Cancre ou zèbre ?

Quel écolier n’a pas un jour appris Le cancre, véritable « tube » de Jacques Prévert ? (En passant, quel horrible mot que ce cancre pour décrire un mauvais élève, celui-ci étant de la même famille que cancer et chancre !)
L’écolier décrit par Prévert dans son fameux recueil Paroles ne semble pas pour autant être un fumiste ou un idiot…
Mais à la lumière du haut-potentiel, le poème prend un tout autre éclairage.

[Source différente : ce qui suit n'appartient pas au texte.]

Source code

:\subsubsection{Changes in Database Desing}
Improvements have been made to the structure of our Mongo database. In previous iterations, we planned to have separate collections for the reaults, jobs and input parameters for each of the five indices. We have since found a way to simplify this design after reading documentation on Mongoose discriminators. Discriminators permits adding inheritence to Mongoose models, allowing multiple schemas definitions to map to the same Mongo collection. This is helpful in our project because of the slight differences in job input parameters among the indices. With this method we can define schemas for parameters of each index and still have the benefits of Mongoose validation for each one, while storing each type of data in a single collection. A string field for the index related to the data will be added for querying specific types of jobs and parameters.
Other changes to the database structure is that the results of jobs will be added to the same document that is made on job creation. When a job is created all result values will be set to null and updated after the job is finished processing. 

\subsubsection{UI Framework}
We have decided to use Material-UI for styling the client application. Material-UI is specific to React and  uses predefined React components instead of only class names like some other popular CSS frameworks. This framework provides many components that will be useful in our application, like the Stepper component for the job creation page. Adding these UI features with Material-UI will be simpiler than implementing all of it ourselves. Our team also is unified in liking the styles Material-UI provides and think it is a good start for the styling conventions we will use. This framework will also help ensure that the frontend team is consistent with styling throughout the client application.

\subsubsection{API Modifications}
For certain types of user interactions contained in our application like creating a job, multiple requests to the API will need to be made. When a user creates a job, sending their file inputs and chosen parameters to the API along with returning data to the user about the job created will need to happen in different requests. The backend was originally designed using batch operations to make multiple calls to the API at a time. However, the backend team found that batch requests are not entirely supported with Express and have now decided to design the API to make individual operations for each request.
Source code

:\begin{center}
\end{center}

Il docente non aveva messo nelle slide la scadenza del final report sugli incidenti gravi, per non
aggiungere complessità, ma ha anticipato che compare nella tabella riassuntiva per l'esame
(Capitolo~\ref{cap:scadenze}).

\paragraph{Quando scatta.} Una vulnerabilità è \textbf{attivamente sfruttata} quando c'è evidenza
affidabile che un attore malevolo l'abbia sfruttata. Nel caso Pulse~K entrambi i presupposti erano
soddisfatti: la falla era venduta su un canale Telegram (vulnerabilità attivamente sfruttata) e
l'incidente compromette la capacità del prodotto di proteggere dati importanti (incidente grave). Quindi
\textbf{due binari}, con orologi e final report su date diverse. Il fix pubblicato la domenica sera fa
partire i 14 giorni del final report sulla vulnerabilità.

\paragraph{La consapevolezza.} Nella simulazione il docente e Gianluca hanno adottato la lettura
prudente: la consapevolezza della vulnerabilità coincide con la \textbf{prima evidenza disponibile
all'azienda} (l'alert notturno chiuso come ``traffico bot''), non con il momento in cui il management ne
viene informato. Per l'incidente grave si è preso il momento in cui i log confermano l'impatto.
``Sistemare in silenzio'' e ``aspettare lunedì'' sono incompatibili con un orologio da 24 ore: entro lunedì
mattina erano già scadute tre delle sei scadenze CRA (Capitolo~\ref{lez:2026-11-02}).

Voyez plutôt…

Il dit non avec la tête
mais il dit oui avec le cœur
il dit oui à ce qu’il aime
il dit non au professeur
il est debout
on le questionne
et tous les problèmes sont posés
soudain le fou rire le prend
et il efface tout
les chiffres et les mots
les dates et les noms
les phrases et les pièges
et malgré les menaces du maître
sous les huées des enfants prodiges
avec les craies de toutes les couleurs
sur le tableau noir du malheur
il dessine le visage du bonheur.

 

  • Y a-t-il meilleure description de la « dysynchronie » que les deux premiers vers ? Quand ces deux niveaux de conscience (tête et cœur, autrement dit, sphères intellectuelle et émotionnelle) sont en totale opposition…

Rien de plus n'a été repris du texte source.